OutofPovertyPowellPete Boettke at Coordination Problem highlights the excellent work by Ben Powell in the Misesian tradition (links added).

Ben Powell‘s Out of Poverty, is a classic example of praxeological reasoning and the purpose of political economy in the hands of a skilled thinker influenced by Mises’s approach. Listen to his discussion of the book, he treats the ends of the critics of sweatshops as given, he deploys straightforward analysis of the effectiveness of the chosen means for the attainment of those given ends, and demonstrates in a non-normative yet powerful way how the critics and policy makers influenced by the critics are in fact engaged in counter-productive policies from their own point of view. Graduate students and young economists take notice, this is how you are supposed to be doing (as opposed to talking) praxeology.
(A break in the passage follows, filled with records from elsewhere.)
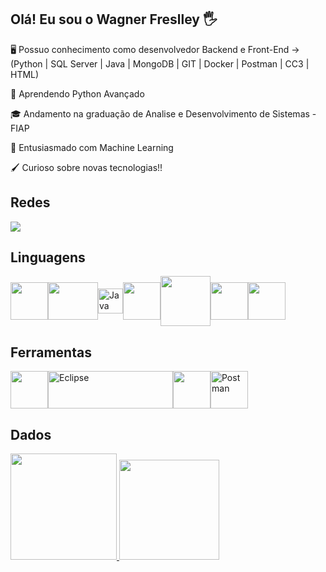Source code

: ## Olá! Eu sou o Wagner Freslley 🖐️

🖥 Possuo conhecimento como desenvolvedor Backend e Front-End -> (Python | SQL Server | Java | MongoDB | GIT | Docker | Postman | CC3 | HTML)

🐍 Aprendendo Python Avançado

🎓 Andamento na graduação de Analise e Desenvolvimento de Sistemas - FIAP

🧠 Entusiasmado com Machine Learning

🖌 Curioso sobre novas tecnologias!!


## Redes

<div style="display: flex; align-items: center;">
  <a href="https://www.linkedin.com/in/wagnerfreslley">
    <img loading="lazy" src="https://img.shields.io/badge/LinkedIn-0077B5?style=for-the-badge&logo=linkedin&logoColor=white"/>
  </a>

</div>



## Linguagens

<div style="display: flex; align-items: center;">
  <img loading="lazy" src="https://cdn.jsdelivr.net/gh/devicons/devicon/icons/python/python-original.svg" width="60" height="60"/>
  <img loading="lazy" src="https://cdn.jsdelivr.net/gh/devicons/devicon/icons/mysql/mysql-original-wordmark.svg" width="80" height="60"/>
  <img loading="lazy" src="https://cdn.worldvectorlogo.com/logos/java.svg" width="40" height="40" alt="Java">
  <img loading="lazy" src="https://cdn.jsdelivr.net/gh/devicons/devicon/icons/mongodb/mongodb-original.svg" width="60" height="60"/
  <img loading="lazy" src="https://cdn.jsdelivr.net/gh/devicons/devicon/icons/csharp/csharp-original.svg" width="80" height="60"/>
  <img loading="lazy" src="https://cdn.jsdelivr.net/gh/devicons/devicon/icons/nodejs/nodejs-original-wordmark.svg" width="80" height="80"/>
  <img loading="lazy" src="https://cdn.jsdelivr.net/gh/devicons/devicon/icons/html5/html5-original.svg" width="60" height="60"/>
  <img loading="lazy" src="https://cdn.jsdelivr.net/gh/devicons/devicon/icons/css3/css3-original.svg" width="60" height="60"/>
</div>


## Ferramentas

<div style="display: flex; align-items: center;">
  <img loading="lazy" src="https://cdn.jsdelivr.net/gh/devicons/devicon/icons/git/git-original.svg" width="60" height="60"/>
  <img loading="lazy" src="https://upload.wikimedia.org/wikipedia/commons/thumb/d/d0/Eclipse-Luna-Logo.svg/512px-Eclipse-Luna-Logo.svg.png" width="200" height="60" alt="Eclipse">
  <img loading="lazy" src="https://cdn.jsdelivr.net/gh/devicons/devicon/icons/docker/docker-original.svg" width="60" height="60"/>
  <img loading="lazy" src="https://cdn.worldvectorlogo.com/logos/postman.svg" width="60" height="60" alt="Postman">



</div>



## Dados

<div style="display: flex; align-items: center;">
  <a href="https://github.com/biancafsena">
    <img loading="lazy" height="170em" src="https://github-readme-stats.vercel.app/api?username=WagnerFreslley&show_icons=true&theme=tokyonight&include_all_commits=true&count_private=true"/>
    <img loading="lazy" height="160em" src="https://github-readme-stats.vercel.app/api/top-langs/?username=WagnerFreslley&layout=compact&langs_count=7&theme=tokyonight"/>
  </a>
</div>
Don’t get me wrong, it is vitally important for young scholars (and old) to engage in pure theory, and to also engage in intellectual history and methodological discussions to refine our understanding of praxeology, but ultimately the purpose of theory is found in the application to history and contemporary history (also known as public policy). Ben Powell is demonstrating to young scholars (and old) how to engage in sound economic reasoning and engage a hot-botton issue in contemporary public policy. Mises, no doubt, would be thrilled to see how his approach to the sciences of man is being developed and utilized by a masterful economist.

For the video of Powell’s presentation of his new book go here

Comments

  1. It’s difficult to win a debate defending sweatshops.

    It’s an easy argument to say a country should not need to go through the sweat-shop era to advance now that we ‘know better’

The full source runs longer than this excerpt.